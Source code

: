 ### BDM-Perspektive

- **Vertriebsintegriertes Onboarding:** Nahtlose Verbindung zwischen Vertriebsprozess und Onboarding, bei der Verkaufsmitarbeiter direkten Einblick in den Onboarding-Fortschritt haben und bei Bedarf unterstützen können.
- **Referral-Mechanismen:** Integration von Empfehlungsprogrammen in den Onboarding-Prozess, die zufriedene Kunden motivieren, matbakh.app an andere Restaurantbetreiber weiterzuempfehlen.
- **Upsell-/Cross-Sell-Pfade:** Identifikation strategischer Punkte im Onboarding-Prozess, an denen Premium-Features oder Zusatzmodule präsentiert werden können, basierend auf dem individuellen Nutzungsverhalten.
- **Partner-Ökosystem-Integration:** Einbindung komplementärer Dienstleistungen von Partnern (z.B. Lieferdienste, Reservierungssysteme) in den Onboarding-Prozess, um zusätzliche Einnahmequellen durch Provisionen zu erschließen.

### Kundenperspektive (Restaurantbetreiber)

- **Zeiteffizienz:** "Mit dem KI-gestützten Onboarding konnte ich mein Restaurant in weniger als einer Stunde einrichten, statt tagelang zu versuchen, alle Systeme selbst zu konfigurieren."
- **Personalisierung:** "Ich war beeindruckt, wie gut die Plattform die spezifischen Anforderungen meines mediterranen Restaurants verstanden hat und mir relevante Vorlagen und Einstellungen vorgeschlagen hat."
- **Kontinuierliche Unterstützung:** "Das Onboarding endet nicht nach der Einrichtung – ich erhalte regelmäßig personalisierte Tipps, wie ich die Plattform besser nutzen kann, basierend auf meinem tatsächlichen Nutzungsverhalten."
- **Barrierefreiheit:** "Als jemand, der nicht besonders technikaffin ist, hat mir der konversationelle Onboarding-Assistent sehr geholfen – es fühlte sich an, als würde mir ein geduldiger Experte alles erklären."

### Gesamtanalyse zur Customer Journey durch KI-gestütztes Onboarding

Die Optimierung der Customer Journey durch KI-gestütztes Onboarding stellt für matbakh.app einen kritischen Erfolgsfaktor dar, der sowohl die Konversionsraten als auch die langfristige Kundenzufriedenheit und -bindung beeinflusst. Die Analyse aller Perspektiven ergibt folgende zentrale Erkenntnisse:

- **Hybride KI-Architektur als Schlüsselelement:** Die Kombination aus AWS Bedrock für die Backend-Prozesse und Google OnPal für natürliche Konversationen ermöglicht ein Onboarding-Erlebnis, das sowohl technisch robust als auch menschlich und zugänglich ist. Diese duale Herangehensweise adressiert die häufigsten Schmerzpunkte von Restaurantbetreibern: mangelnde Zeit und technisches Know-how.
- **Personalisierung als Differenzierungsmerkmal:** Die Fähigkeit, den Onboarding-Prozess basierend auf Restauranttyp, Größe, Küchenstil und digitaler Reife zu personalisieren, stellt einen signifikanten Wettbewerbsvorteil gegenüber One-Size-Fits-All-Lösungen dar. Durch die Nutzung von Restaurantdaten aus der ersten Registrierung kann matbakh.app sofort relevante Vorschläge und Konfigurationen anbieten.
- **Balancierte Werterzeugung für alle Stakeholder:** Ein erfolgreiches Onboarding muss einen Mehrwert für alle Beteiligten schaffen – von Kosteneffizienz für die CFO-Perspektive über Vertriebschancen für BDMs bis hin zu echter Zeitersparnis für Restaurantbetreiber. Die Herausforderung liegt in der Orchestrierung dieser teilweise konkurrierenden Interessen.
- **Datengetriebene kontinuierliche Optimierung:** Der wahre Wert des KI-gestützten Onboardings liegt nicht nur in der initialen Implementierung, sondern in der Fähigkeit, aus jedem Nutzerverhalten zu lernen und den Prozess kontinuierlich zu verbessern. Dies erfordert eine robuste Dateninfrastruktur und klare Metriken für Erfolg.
--
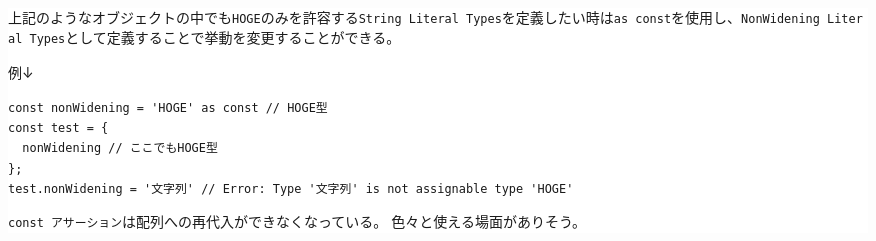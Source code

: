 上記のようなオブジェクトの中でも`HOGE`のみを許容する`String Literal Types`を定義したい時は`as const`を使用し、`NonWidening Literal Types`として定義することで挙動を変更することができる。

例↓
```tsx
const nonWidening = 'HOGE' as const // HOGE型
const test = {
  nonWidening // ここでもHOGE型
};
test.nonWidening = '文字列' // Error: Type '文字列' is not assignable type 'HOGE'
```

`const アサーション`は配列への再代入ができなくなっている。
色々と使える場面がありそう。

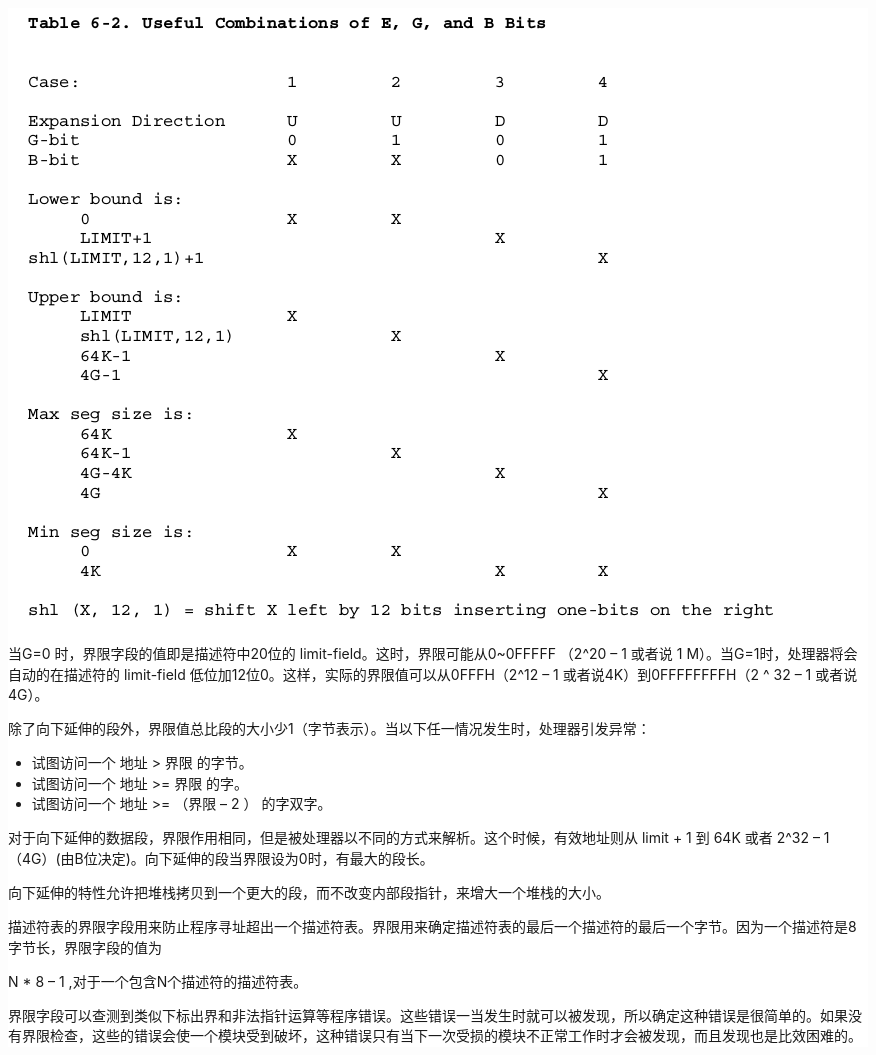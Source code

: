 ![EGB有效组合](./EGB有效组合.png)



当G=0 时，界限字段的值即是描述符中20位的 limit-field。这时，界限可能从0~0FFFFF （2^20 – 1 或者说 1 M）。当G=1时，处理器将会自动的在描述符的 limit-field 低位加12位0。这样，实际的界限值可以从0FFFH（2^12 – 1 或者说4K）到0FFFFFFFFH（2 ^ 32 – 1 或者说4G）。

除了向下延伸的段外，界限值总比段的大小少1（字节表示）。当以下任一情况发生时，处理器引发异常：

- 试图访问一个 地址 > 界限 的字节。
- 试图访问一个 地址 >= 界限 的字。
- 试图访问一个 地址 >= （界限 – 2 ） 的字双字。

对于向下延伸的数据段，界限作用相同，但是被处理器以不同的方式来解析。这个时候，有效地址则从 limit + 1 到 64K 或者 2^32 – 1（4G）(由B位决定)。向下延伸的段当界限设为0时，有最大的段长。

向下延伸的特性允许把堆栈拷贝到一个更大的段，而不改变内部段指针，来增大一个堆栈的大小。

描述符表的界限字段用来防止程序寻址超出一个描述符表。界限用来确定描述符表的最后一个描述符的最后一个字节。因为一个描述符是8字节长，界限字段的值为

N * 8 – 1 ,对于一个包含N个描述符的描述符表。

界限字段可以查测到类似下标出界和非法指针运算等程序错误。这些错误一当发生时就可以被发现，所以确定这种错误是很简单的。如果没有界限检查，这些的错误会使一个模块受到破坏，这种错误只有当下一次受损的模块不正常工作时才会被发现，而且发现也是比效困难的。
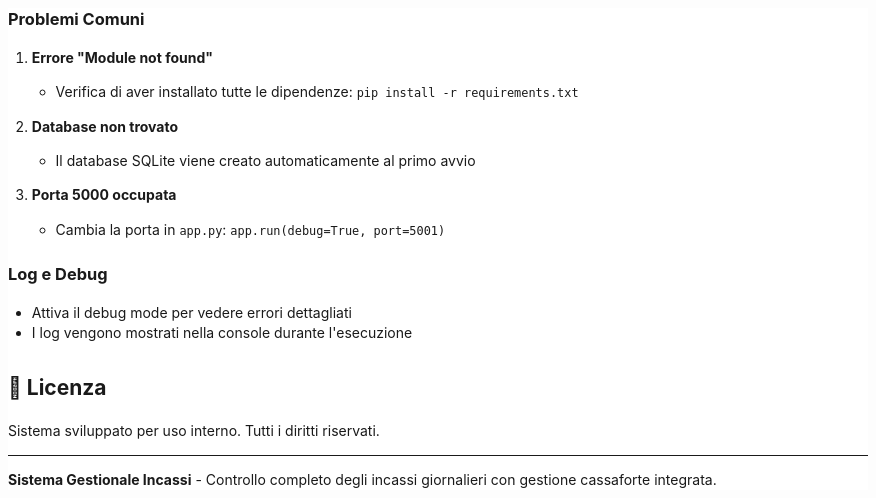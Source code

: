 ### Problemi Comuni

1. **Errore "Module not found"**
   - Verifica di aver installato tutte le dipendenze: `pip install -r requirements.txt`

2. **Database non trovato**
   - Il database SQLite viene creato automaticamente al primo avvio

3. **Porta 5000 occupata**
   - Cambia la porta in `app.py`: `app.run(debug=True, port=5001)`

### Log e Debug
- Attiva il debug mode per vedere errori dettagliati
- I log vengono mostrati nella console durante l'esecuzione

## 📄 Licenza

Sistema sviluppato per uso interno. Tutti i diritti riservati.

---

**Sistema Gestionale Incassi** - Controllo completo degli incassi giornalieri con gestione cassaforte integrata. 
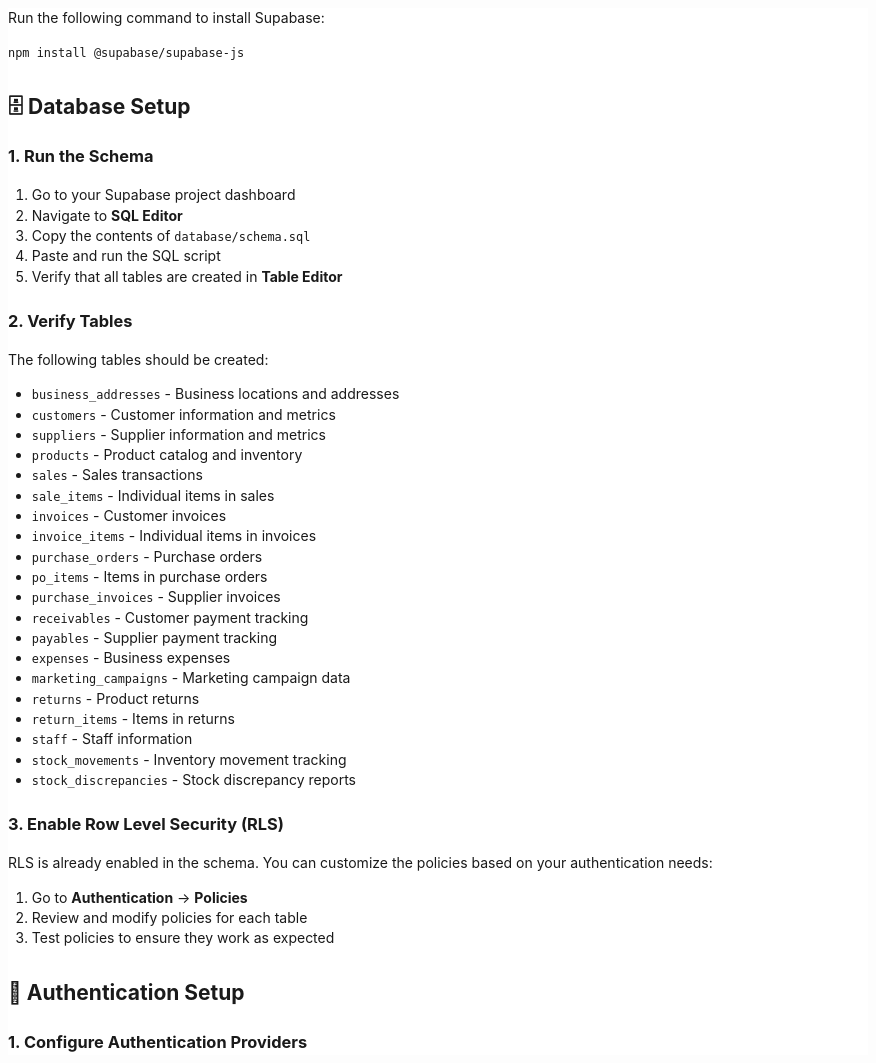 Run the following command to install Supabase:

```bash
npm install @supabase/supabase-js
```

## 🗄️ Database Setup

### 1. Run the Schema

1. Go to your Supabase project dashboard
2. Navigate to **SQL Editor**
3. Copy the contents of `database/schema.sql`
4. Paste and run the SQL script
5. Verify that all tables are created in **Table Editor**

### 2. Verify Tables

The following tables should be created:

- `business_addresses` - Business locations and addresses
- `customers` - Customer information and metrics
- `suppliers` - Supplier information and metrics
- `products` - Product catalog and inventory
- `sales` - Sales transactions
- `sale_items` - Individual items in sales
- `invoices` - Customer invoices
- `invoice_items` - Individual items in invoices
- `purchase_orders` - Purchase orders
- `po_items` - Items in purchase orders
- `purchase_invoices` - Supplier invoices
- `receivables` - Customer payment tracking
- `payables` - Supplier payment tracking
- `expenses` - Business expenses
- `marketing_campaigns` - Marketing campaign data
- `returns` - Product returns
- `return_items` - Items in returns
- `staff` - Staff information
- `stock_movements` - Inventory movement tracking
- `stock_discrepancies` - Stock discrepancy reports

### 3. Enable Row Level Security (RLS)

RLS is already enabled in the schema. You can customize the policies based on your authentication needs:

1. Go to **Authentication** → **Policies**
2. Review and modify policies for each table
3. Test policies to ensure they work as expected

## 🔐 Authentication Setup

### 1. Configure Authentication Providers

Work instruction =
All lines in the data that contain the word "Business" should be copied.

Task solution =
- `business_addresses` - Business locations and addresses
- `expenses` - Business expenses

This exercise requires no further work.